WORK INSTRUCTION =
Copy out all the lines in the records that include the word "should".

• • • • • • •

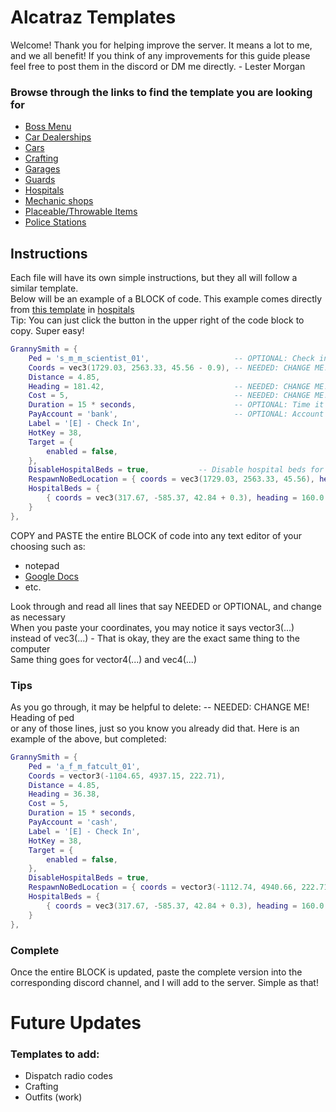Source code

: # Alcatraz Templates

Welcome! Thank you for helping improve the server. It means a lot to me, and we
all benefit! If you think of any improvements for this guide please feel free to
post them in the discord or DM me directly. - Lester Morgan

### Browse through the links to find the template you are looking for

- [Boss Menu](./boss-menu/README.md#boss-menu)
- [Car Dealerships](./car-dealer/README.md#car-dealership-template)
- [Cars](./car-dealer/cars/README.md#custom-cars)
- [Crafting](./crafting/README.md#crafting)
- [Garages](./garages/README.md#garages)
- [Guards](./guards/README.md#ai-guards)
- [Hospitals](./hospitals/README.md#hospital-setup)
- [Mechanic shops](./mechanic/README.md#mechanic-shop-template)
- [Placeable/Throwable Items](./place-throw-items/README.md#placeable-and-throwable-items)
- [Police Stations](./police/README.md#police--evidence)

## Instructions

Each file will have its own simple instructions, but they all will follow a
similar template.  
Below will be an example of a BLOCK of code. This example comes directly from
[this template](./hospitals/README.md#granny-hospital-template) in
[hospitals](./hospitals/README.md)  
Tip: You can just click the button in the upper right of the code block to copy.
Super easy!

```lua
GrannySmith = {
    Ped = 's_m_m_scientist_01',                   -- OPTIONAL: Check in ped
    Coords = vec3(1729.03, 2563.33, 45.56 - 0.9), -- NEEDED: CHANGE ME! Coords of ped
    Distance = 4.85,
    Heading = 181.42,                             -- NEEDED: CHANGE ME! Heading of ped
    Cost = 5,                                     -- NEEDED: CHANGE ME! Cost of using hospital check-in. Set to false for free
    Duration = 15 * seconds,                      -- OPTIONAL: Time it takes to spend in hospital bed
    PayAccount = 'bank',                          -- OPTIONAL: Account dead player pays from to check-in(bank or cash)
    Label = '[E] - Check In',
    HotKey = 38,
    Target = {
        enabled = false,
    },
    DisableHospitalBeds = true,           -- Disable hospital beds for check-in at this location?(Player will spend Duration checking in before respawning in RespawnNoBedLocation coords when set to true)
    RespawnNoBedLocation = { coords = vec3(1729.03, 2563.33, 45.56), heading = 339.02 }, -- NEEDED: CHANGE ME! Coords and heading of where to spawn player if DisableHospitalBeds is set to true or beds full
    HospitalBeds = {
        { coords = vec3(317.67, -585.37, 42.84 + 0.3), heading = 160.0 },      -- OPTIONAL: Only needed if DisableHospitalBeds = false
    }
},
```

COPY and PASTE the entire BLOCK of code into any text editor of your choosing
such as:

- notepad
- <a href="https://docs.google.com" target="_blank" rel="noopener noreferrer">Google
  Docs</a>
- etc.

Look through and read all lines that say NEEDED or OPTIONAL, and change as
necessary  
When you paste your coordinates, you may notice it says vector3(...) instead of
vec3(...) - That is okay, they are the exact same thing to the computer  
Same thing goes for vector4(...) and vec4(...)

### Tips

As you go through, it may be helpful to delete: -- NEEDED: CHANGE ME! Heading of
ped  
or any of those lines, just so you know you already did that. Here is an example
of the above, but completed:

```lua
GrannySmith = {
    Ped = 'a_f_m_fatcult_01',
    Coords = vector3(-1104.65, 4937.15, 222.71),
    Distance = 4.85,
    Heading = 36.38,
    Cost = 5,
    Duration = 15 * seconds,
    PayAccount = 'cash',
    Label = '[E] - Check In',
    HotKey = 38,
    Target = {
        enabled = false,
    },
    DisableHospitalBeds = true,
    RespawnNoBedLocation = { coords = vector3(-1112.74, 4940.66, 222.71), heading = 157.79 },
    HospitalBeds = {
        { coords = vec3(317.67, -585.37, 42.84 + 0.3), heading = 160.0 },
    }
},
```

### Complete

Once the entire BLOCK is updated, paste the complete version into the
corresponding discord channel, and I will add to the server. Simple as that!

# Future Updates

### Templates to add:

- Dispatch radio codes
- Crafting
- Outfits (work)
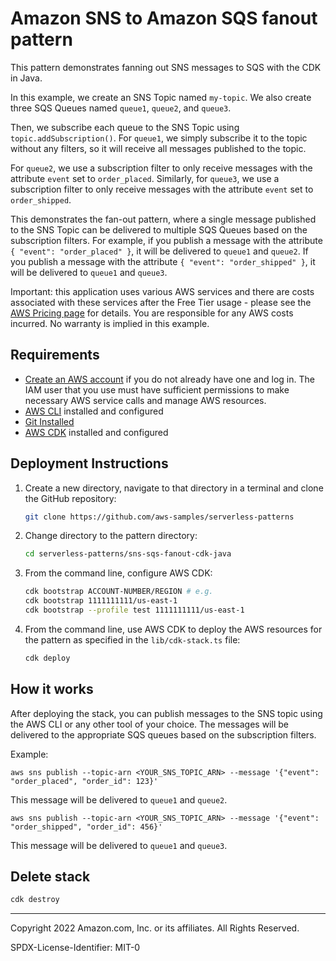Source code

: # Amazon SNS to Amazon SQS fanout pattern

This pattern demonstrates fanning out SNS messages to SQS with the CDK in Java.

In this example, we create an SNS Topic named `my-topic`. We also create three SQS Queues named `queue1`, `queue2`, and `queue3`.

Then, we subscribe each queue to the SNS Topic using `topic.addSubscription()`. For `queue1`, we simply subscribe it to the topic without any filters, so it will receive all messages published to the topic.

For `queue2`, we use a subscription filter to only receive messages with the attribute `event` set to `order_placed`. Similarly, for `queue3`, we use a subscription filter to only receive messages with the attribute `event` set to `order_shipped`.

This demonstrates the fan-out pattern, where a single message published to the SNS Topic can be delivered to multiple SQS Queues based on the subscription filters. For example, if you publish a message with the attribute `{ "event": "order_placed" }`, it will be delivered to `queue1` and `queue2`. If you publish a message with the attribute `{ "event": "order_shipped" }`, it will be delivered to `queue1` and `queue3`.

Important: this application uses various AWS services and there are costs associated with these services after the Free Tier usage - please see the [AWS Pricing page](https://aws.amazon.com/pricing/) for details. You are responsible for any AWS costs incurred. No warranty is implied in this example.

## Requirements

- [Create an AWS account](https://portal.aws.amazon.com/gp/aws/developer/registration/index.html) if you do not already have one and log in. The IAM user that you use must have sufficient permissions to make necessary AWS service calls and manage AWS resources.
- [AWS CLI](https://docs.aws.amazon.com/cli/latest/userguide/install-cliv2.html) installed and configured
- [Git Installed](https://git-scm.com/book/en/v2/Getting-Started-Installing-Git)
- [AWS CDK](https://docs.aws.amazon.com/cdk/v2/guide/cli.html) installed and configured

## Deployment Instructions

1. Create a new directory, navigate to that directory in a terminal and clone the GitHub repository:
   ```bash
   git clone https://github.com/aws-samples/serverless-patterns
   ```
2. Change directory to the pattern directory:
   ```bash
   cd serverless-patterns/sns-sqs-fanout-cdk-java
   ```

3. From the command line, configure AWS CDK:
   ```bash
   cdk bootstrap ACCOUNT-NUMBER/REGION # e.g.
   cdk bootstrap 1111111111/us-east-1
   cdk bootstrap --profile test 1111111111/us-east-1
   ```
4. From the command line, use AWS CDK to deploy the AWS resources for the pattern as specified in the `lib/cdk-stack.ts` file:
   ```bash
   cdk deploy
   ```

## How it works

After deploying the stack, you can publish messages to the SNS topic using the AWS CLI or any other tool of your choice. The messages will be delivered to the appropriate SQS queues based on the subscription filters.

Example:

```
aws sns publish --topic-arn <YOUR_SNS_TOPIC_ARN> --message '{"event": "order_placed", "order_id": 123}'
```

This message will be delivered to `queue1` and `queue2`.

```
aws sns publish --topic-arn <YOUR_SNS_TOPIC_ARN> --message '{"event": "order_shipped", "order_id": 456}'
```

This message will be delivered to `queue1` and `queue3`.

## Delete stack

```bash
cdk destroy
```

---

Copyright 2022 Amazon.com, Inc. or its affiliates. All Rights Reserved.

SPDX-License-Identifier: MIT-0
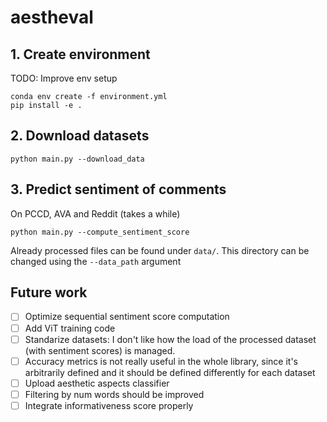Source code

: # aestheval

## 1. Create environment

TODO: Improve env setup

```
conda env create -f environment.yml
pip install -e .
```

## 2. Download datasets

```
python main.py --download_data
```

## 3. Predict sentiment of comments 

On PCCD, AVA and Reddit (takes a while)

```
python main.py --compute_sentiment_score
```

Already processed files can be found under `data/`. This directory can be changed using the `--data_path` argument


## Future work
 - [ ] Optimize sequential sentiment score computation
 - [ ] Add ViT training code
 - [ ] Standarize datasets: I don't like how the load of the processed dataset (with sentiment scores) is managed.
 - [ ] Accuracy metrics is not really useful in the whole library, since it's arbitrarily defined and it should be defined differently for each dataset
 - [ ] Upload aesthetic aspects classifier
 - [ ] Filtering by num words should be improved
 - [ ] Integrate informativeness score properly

• • • • • • •

RESULT OF THE TASK =
 - [ ] Accuracy metrics is not really useful in the whole library, since it's arbitrarily defined and it should be defined differently for each dataset
 - [ ] Filtering by num words should be improved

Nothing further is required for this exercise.